-- WORK TO COMPLETE --
The reply should hold every record, copied exactly, and none of the pictures.

━━━━━━━━━━

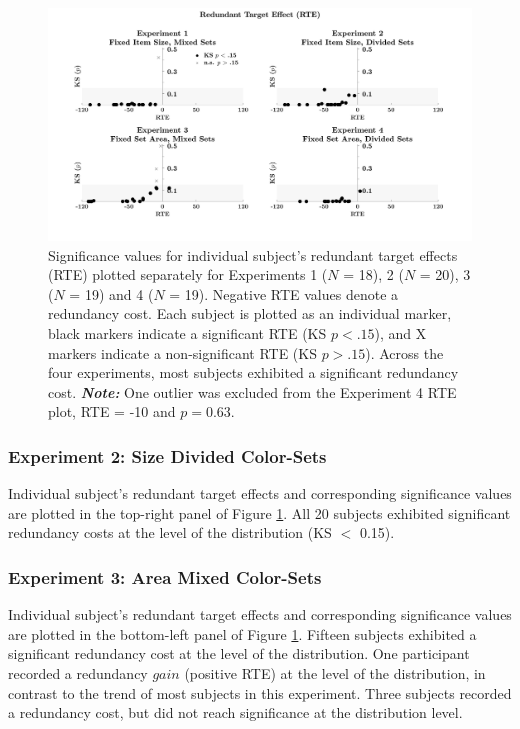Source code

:\begin{figure}[hbt]
\centering \includegraphics[width=\linewidth]{Figures/EstSystems/FIG7JPG.jpeg}
\caption{Significance values for individual subject's redundant target effects (RTE) plotted separately for Experiments 1 ($N$ = 18), 2 ($N$ = 20), 3 ($N$ = 19) and 4 ($N$ = 19). Negative RTE values denote a redundancy cost. Each subject is plotted as an individual marker, black markers indicate a significant RTE (KS $p < .15$), and X markers indicate a non-significant RTE (KS $p > .15$). Across the four experiments, most subjects exhibited a significant redundancy cost. \newline \emph{\bf Note:} One outlier was excluded from the Experiment 4 RTE plot, RTE = -10 and $p = 0.63.$}
\label{fig:GroupRTE}
\end{figure}


\subsubsection{Experiment 2: Size Divided Color-Sets}
Individual subject's redundant target effects and corresponding significance values are plotted in the top-right panel of Figure \ref{fig:GroupRTE}. All 20 subjects exhibited significant redundancy costs at the level of the distribution (KS $<$ 0.15). 

\subsubsection{Experiment 3: Area Mixed Color-Sets}
Individual subject's redundant target effects and corresponding significance values are plotted in the bottom-left panel of Figure \ref{fig:GroupRTE}. Fifteen subjects exhibited a significant redundancy cost at the level of the distribution. One participant recorded a redundancy $gain$ (positive RTE) at the level of the distribution, in contrast to the trend of most subjects in this experiment. Three subjects recorded a redundancy cost, but did not reach significance at the distribution level.

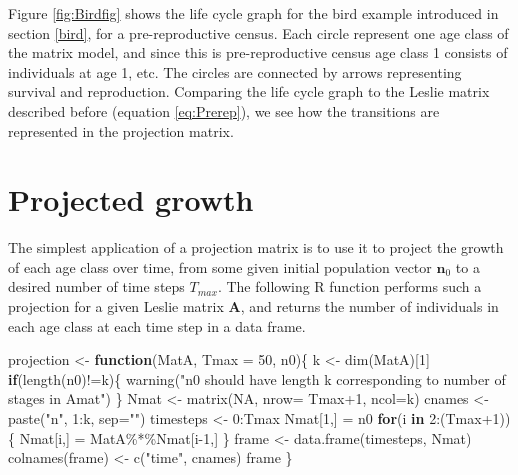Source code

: \documentclass[
]{book}
\newenvironment{Shaded}{\begin{snugshade}}{\end{snugshade}}
\newcommand{\AttributeTok}[1]{\textcolor[rgb]{0.77,0.63,0.00}{#1}}
\newcommand{\ConstantTok}[1]{\textcolor[rgb]{0.00,0.00,0.00}{#1}}
\newcommand{\ControlFlowTok}[1]{\textcolor[rgb]{0.13,0.29,0.53}{\textbf{#1}}}
\newcommand{\DecValTok}[1]{\textcolor[rgb]{0.00,0.00,0.81}{#1}}
\newcommand{\FunctionTok}[1]{\textcolor[rgb]{0.00,0.00,0.00}{#1}}
\newcommand{\NormalTok}[1]{#1}
\newcommand{\OtherTok}[1]{\textcolor[rgb]{0.56,0.35,0.01}{#1}}
\newcommand{\SpecialCharTok}[1]{\textcolor[rgb]{0.00,0.00,0.00}{#1}}
\newcommand{\StringTok}[1]{\textcolor[rgb]{0.31,0.60,0.02}{#1}}
\begin{document}
Figure \ref{fig:Birdfig} shows the life cycle graph for the bird example introduced in section \ref{bird}, for a pre-reproductive census. Each circle represent one age class of the matrix model, and since this is pre-reproductive census age class 1 consists of individuals at age 1, etc. The circles are connected by arrows representing survival and reproduction. Comparing the life cycle graph to the Leslie matrix described before (equation \eqref{eq:Prerep}), we see how the transitions are represented in the projection matrix.

\hypertarget{projected-growth}{%
\section{Projected growth}\label{projected-growth}}

The simplest application of a projection matrix is to use it to project the growth of each age class over time, from some given initial population vector \(\mathbf{n}_0\) to a desired number of time steps \(T_{max}\). The following R function performs such a projection for a given Leslie matrix \(\mathbf{A}\), and returns the number of individuals in each age class at each time step in a data frame.

\begin{Shaded}
\begin{Highlighting}[]
\NormalTok{projection }\OtherTok{\textless{}{-}} \ControlFlowTok{function}\NormalTok{(MatA, }\AttributeTok{Tmax =} \DecValTok{50}\NormalTok{, n0)\{}
\NormalTok{  k }\OtherTok{\textless{}{-}} \FunctionTok{dim}\NormalTok{(MatA)[}\DecValTok{1}\NormalTok{]}
  \ControlFlowTok{if}\NormalTok{(}\FunctionTok{length}\NormalTok{(n0)}\SpecialCharTok{!=}\NormalTok{k)\{}
      \FunctionTok{warning}\NormalTok{(}\StringTok{"n0 should have length k corresponding to number of stages in Amat"}\NormalTok{)}
\NormalTok{      \}}
\NormalTok{  Nmat }\OtherTok{\textless{}{-}} \FunctionTok{matrix}\NormalTok{(}\ConstantTok{NA}\NormalTok{, }\AttributeTok{nrow=}\NormalTok{ Tmax}\SpecialCharTok{+}\DecValTok{1}\NormalTok{, }\AttributeTok{ncol=}\NormalTok{k)}
\NormalTok{  cnames }\OtherTok{\textless{}{-}} \FunctionTok{paste}\NormalTok{(}\StringTok{"n"}\NormalTok{, }\DecValTok{1}\SpecialCharTok{:}\NormalTok{k, }\AttributeTok{sep=}\StringTok{""}\NormalTok{)}
\NormalTok{  timesteps }\OtherTok{\textless{}{-}} \DecValTok{0}\SpecialCharTok{:}\NormalTok{Tmax}
\NormalTok{  Nmat[}\DecValTok{1}\NormalTok{,] }\OtherTok{=}\NormalTok{ n0 }
  \ControlFlowTok{for}\NormalTok{(i }\ControlFlowTok{in} \DecValTok{2}\SpecialCharTok{:}\NormalTok{(Tmax}\SpecialCharTok{+}\DecValTok{1}\NormalTok{))\{  }
\NormalTok{    Nmat[i,] }\OtherTok{=}\NormalTok{ MatA}\SpecialCharTok{\%*\%}\NormalTok{Nmat[i}\DecValTok{{-}1}\NormalTok{,]}
\NormalTok{  \}}
\NormalTok{  frame }\OtherTok{\textless{}{-}} \FunctionTok{data.frame}\NormalTok{(timesteps, Nmat)}
  \FunctionTok{colnames}\NormalTok{(frame) }\OtherTok{\textless{}{-}} \FunctionTok{c}\NormalTok{(}\StringTok{"time"}\NormalTok{, cnames)}
\NormalTok{  frame}
\NormalTok{\}}
\end{Highlighting}
\end{Shaded}
\end{document}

━━━━━━━━━━

-- RESPONSE AREA --
Source code

:\begin{figure}[hbt]
\centering \includegraphics[width=\linewidth]{Figures/EstSystems/FIG7JPG.jpeg}
\caption{Significance values for individual subject's redundant target effects (RTE) plotted separately for Experiments 1 ($N$ = 18), 2 ($N$ = 20), 3 ($N$ = 19) and 4 ($N$ = 19). Negative RTE values denote a redundancy cost. Each subject is plotted as an individual marker, black markers indicate a significant RTE (KS $p < .15$), and X markers indicate a non-significant RTE (KS $p > .15$). Across the four experiments, most subjects exhibited a significant redundancy cost. \newline \emph{\bf Note:} One outlier was excluded from the Experiment 4 RTE plot, RTE = -10 and $p = 0.63.$}
\label{fig:GroupRTE}
\end{figure}


\subsubsection{Experiment 2: Size Divided Color-Sets}
Individual subject's redundant target effects and corresponding significance values are plotted in the top-right panel of Figure \ref{fig:GroupRTE}. All 20 subjects exhibited significant redundancy costs at the level of the distribution (KS $<$ 0.15). 

\subsubsection{Experiment 3: Area Mixed Color-Sets}
Individual subject's redundant target effects and corresponding significance values are plotted in the bottom-left panel of Figure \ref{fig:GroupRTE}. Fifteen subjects exhibited a significant redundancy cost at the level of the distribution. One participant recorded a redundancy $gain$ (positive RTE) at the level of the distribution, in contrast to the trend of most subjects in this experiment. Three subjects recorded a redundancy cost, but did not reach significance at the distribution level.

Source code

: \documentclass[
]{book}
\newenvironment{Shaded}{\begin{snugshade}}{\end{snugshade}}
\newcommand{\AttributeTok}[1]{\textcolor[rgb]{0.77,0.63,0.00}{#1}}
\newcommand{\ConstantTok}[1]{\textcolor[rgb]{0.00,0.00,0.00}{#1}}
\newcommand{\ControlFlowTok}[1]{\textcolor[rgb]{0.13,0.29,0.53}{\textbf{#1}}}
\newcommand{\DecValTok}[1]{\textcolor[rgb]{0.00,0.00,0.81}{#1}}
\newcommand{\FunctionTok}[1]{\textcolor[rgb]{0.00,0.00,0.00}{#1}}
\newcommand{\NormalTok}[1]{#1}
\newcommand{\OtherTok}[1]{\textcolor[rgb]{0.56,0.35,0.01}{#1}}
\newcommand{\SpecialCharTok}[1]{\textcolor[rgb]{0.00,0.00,0.00}{#1}}
\newcommand{\StringTok}[1]{\textcolor[rgb]{0.31,0.60,0.02}{#1}}
\begin{document}
Figure \ref{fig:Birdfig} shows the life cycle graph for the bird example introduced in section \ref{bird}, for a pre-reproductive census. Each circle represent one age class of the matrix model, and since this is pre-reproductive census age class 1 consists of individuals at age 1, etc. The circles are connected by arrows representing survival and reproduction. Comparing the life cycle graph to the Leslie matrix described before (equation \eqref{eq:Prerep}), we see how the transitions are represented in the projection matrix.

\hypertarget{projected-growth}{%
\section{Projected growth}\label{projected-growth}}

The simplest application of a projection matrix is to use it to project the growth of each age class over time, from some given initial population vector \(\mathbf{n}_0\) to a desired number of time steps \(T_{max}\). The following R function performs such a projection for a given Leslie matrix \(\mathbf{A}\), and returns the number of individuals in each age class at each time step in a data frame.

\begin{Shaded}
\begin{Highlighting}[]
\NormalTok{projection }\OtherTok{\textless{}{-}} \ControlFlowTok{function}\NormalTok{(MatA, }\AttributeTok{Tmax =} \DecValTok{50}\NormalTok{, n0)\{}
\NormalTok{  k }\OtherTok{\textless{}{-}} \FunctionTok{dim}\NormalTok{(MatA)[}\DecValTok{1}\NormalTok{]}
  \ControlFlowTok{if}\NormalTok{(}\FunctionTok{length}\NormalTok{(n0)}\SpecialCharTok{!=}\NormalTok{k)\{}
      \FunctionTok{warning}\NormalTok{(}\StringTok{"n0 should have length k corresponding to number of stages in Amat"}\NormalTok{)}
\NormalTok{      \}}
\NormalTok{  Nmat }\OtherTok{\textless{}{-}} \FunctionTok{matrix}\NormalTok{(}\ConstantTok{NA}\NormalTok{, }\AttributeTok{nrow=}\NormalTok{ Tmax}\SpecialCharTok{+}\DecValTok{1}\NormalTok{, }\AttributeTok{ncol=}\NormalTok{k)}
\NormalTok{  cnames }\OtherTok{\textless{}{-}} \FunctionTok{paste}\NormalTok{(}\StringTok{"n"}\NormalTok{, }\DecValTok{1}\SpecialCharTok{:}\NormalTok{k, }\AttributeTok{sep=}\StringTok{""}\NormalTok{)}
\NormalTok{  timesteps }\OtherTok{\textless{}{-}} \DecValTok{0}\SpecialCharTok{:}\NormalTok{Tmax}
\NormalTok{  Nmat[}\DecValTok{1}\NormalTok{,] }\OtherTok{=}\NormalTok{ n0 }
  \ControlFlowTok{for}\NormalTok{(i }\ControlFlowTok{in} \DecValTok{2}\SpecialCharTok{:}\NormalTok{(Tmax}\SpecialCharTok{+}\DecValTok{1}\NormalTok{))\{  }
\NormalTok{    Nmat[i,] }\OtherTok{=}\NormalTok{ MatA}\SpecialCharTok{\%*\%}\NormalTok{Nmat[i}\DecValTok{{-}1}\NormalTok{,]}
\NormalTok{  \}}
\NormalTok{  frame }\OtherTok{\textless{}{-}} \FunctionTok{data.frame}\NormalTok{(timesteps, Nmat)}
  \FunctionTok{colnames}\NormalTok{(frame) }\OtherTok{\textless{}{-}} \FunctionTok{c}\NormalTok{(}\StringTok{"time"}\NormalTok{, cnames)}
\NormalTok{  frame}
\NormalTok{\}}
\end{Highlighting}
\end{Shaded}
\end{document}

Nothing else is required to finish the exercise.